### WORK TO COMPLETE
The full set of entries must be copied exactly.

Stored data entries
========================================================================

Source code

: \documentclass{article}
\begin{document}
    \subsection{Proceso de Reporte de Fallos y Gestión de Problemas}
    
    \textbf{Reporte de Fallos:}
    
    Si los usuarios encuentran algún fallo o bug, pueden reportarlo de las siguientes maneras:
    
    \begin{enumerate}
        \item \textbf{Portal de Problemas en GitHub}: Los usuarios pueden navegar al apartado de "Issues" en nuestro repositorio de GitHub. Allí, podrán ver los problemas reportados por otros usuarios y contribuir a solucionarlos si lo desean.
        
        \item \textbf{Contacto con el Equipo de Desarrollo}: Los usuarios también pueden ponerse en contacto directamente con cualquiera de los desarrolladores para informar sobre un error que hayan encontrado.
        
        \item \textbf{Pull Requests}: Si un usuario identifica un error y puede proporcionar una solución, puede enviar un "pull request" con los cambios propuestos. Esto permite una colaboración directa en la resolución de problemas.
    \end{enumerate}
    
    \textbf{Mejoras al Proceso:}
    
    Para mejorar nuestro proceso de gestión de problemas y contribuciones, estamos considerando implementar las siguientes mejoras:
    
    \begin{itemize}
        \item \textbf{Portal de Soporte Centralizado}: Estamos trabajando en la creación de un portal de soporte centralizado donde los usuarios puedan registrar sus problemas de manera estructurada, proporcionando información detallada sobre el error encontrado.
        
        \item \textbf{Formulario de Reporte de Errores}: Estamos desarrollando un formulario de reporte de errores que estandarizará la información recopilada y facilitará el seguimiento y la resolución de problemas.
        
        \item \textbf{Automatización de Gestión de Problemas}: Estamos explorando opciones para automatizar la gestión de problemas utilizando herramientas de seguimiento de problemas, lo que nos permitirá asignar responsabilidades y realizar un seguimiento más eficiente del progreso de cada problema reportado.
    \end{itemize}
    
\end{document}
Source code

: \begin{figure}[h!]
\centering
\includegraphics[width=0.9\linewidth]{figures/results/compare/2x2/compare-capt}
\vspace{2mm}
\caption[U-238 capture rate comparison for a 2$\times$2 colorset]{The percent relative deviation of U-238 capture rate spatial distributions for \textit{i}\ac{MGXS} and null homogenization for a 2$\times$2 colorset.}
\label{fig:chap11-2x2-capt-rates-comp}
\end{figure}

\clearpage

========================================================================

### SOLUTION FOR THIS EXERCISE
Source code

: \documentclass{article}
\begin{document}
    \subsection{Proceso de Reporte de Fallos y Gestión de Problemas}
    
    \textbf{Reporte de Fallos:}
    
    Si los usuarios encuentran algún fallo o bug, pueden reportarlo de las siguientes maneras:
    
    \begin{enumerate}
        \item \textbf{Portal de Problemas en GitHub}: Los usuarios pueden navegar al apartado de "Issues" en nuestro repositorio de GitHub. Allí, podrán ver los problemas reportados por otros usuarios y contribuir a solucionarlos si lo desean.
        
        \item \textbf{Contacto con el Equipo de Desarrollo}: Los usuarios también pueden ponerse en contacto directamente con cualquiera de los desarrolladores para informar sobre un error que hayan encontrado.
        
        \item \textbf{Pull Requests}: Si un usuario identifica un error y puede proporcionar una solución, puede enviar un "pull request" con los cambios propuestos. Esto permite una colaboración directa en la resolución de problemas.
    \end{enumerate}
    
    \textbf{Mejoras al Proceso:}
    
    Para mejorar nuestro proceso de gestión de problemas y contribuciones, estamos considerando implementar las siguientes mejoras:
    
    \begin{itemize}
        \item \textbf{Portal de Soporte Centralizado}: Estamos trabajando en la creación de un portal de soporte centralizado donde los usuarios puedan registrar sus problemas de manera estructurada, proporcionando información detallada sobre el error encontrado.
        
        \item \textbf{Formulario de Reporte de Errores}: Estamos desarrollando un formulario de reporte de errores que estandarizará la información recopilada y facilitará el seguimiento y la resolución de problemas.
        
        \item \textbf{Automatización de Gestión de Problemas}: Estamos explorando opciones para automatizar la gestión de problemas utilizando herramientas de seguimiento de problemas, lo que nos permitirá asignar responsabilidades y realizar un seguimiento más eficiente del progreso de cada problema reportado.
    \end{itemize}
    
\end{document}
Source code

: \begin{figure}[h!]
\centering
\includegraphics[width=0.9\linewidth]{figures/results/compare/2x2/compare-capt}
\vspace{2mm}
\caption[U-238 capture rate comparison for a 2$\times$2 colorset]{The percent relative deviation of U-238 capture rate spatial distributions for \textit{i}\ac{MGXS} and null homogenization for a 2$\times$2 colorset.}
\label{fig:chap11-2x2-capt-rates-comp}
\end{figure}

\clearpage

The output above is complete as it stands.